Jacquot de Nantes is obviously a very personal film. But it was not meant to be a tribute; rather, it was conceived and filmed when Demy was still alive. "Jacques would speak about his childhood, which he loved," Varda explained at a New York Film Festival press conference. "His memories were very vivid. I told him, 'Why don't you write about them?' So he did, and he let me read the pages. The more he wrote the more he remembered—even the names of the children who sat next to him in school. Most children do not know what they want to do when they grow up. But Jacques did, from the time he was 12. He had an incredible will. So I said, 'This [material] would make a good film.' I wrote the script, and I tried to capture the spirit of Jacques and his family, and the way people spoke and acted in [the 1940s]. We shot the film in the exact [locations] in which he grew up. I also filmed an interview with him. It's just Jacques speaking about his childhood. It's not a documentary about Jacques Demy. It's just him saying, 'Yes, this is true. This is my life.' "He saw most of the final [version]. When Jacques 'went away,' I had to finish the film. It was difficult, but that's the only thing I know.
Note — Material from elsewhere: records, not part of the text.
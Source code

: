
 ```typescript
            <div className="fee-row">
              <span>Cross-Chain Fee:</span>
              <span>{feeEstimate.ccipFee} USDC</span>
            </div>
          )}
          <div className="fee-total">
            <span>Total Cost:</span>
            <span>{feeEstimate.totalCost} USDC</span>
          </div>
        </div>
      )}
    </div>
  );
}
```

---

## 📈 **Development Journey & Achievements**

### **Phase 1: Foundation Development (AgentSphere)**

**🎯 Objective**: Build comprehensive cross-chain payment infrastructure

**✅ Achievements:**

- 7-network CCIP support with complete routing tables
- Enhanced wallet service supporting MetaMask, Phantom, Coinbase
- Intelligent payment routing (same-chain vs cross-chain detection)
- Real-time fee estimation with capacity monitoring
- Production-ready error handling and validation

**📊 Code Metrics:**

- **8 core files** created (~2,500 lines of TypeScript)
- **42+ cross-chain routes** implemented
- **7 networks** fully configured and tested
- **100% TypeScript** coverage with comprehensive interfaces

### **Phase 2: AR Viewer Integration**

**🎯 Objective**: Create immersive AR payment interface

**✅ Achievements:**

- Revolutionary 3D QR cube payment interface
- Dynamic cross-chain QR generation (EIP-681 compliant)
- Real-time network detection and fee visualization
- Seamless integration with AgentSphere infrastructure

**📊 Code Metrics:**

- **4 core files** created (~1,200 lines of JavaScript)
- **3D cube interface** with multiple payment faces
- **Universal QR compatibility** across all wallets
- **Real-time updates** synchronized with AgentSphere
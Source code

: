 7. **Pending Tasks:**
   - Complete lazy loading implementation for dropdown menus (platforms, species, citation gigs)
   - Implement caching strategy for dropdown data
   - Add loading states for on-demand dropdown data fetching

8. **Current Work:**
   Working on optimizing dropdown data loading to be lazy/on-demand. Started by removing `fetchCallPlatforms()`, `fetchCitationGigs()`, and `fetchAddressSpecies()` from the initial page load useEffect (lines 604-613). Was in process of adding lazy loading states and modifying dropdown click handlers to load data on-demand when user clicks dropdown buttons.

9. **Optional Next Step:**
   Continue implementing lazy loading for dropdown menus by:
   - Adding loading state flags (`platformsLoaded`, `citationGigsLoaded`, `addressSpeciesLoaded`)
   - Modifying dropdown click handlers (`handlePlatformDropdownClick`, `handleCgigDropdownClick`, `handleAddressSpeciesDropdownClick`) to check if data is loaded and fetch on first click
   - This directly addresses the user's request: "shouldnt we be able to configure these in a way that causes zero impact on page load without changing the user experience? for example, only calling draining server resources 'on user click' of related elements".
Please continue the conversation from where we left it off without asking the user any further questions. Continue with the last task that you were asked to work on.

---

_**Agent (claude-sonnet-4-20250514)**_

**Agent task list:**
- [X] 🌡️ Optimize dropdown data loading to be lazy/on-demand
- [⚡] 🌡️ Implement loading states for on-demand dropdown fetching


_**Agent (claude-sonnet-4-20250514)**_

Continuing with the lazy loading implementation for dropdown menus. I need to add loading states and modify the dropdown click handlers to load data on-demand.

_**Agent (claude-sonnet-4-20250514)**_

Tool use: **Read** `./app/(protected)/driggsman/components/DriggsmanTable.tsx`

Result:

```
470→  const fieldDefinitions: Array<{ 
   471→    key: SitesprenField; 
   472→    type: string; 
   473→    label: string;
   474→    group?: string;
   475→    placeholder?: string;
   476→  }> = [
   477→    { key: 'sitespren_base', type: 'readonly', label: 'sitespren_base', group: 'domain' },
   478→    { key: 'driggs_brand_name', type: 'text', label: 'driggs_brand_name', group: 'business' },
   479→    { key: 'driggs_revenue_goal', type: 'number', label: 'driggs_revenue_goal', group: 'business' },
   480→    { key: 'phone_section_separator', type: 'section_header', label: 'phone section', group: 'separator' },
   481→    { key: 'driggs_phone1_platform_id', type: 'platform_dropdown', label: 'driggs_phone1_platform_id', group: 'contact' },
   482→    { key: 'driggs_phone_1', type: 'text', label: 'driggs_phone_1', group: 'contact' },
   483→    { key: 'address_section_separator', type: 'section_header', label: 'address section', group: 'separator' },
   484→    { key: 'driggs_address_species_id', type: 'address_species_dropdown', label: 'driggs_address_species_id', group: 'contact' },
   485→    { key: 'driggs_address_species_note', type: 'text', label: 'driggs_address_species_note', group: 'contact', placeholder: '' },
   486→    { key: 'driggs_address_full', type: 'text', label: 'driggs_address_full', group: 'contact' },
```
I think the film makes Jacques very alive."

Demy was the subject of two follow-ups to Jacquot de Nantes, also directed by Varda: The Young Girls Turn 25, a sentimental reminiscence of the filming of The Young Girls of Rochefort and The World of Jacques Demy, an intensely intimate documentary-biography which includes clips from his films and interviews with those who worked with and respected him.